_About this exercise_
Whenever a line below includes the string "https", show it.

[Dataset entries]
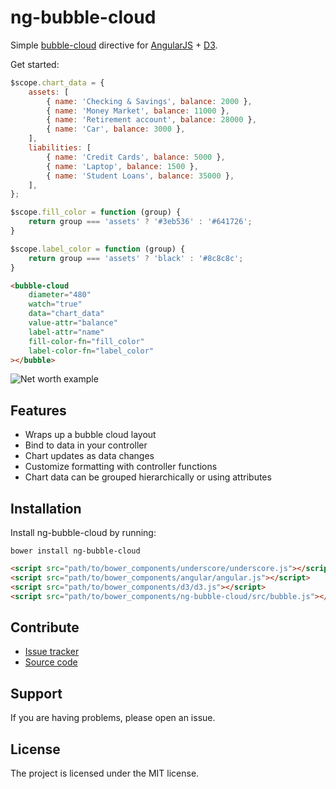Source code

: ng-bubble-cloud
===============

Simple [bubble-cloud][bubble cloud] directive for [AngularJS][] + [D3][]. 

Get started:

```js
$scope.chart_data = {
    assets: [
        { name: 'Checking & Savings', balance: 2000 },
        { name: 'Money Market', balance: 11000 },
        { name: 'Retirement account', balance: 28000 },
        { name: 'Car', balance: 3000 },
    ],
	liabilities: [
        { name: 'Credit Cards', balance: 5000 },
        { name: 'Laptop', balance: 1500 },
        { name: 'Student Loans', balance: 35000 },
    ],
};

$scope.fill_color = function (group) {
    return group === 'assets' ? '#3eb536' : '#641726';
}

$scope.label_color = function (group) {
    return group === 'assets' ? 'black' : '#8c8c8c';
}
```

```html
<bubble-cloud
	diameter="480"
	watch="true"
	data="chart_data"
	value-attr="balance"
	label-attr="name"
	fill-color-fn="fill_color"
	label-color-fn="label_color"
></bubble>
```

![Net worth example][]

Features
--------

- Wraps up a bubble cloud layout
- Bind to data in your controller
- Chart updates as data changes
- Customize formatting with controller functions
- Chart data can be grouped hierarchically or using attributes


Installation
------------

Install ng-bubble-cloud by running:

	bower install ng-bubble-cloud


```html
<script src="path/to/bower_components/underscore/underscore.js"></script>
<script src="path/to/bower_components/angular/angular.js"></script>
<script src="path/to/bower_components/d3/d3.js"></script>
<script src="path/to/bower_components/ng-bubble-cloud/src/bubble.js"></script>
```


Contribute
----------

- [Issue tracker][issues]
- [Source code][source]


Support
-------

If you are having problems, please open an issue.


License
-------

The project is licensed under the MIT license.


[bubble cloud]: http://bl.ocks.org/mbostock/4063269
[AngularJS]: https://angularjs.org/
[D3]: http://d3js.org/
[Net worth example]: http://paulmelnikow.github.io/ng-bubble-cloud/net_worth.png
[issues]: https://github.com/paulmelnikow/ng-bubble-cloud/issues
[source]: https://github.com/paulmelnikow/ng-bubble-cloud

_Response box_
[AngularJS]: https://angularjs.org/
[issues]: https://github.com/paulmelnikow/ng-bubble-cloud/issues
[source]: https://github.com/paulmelnikow/ng-bubble-cloud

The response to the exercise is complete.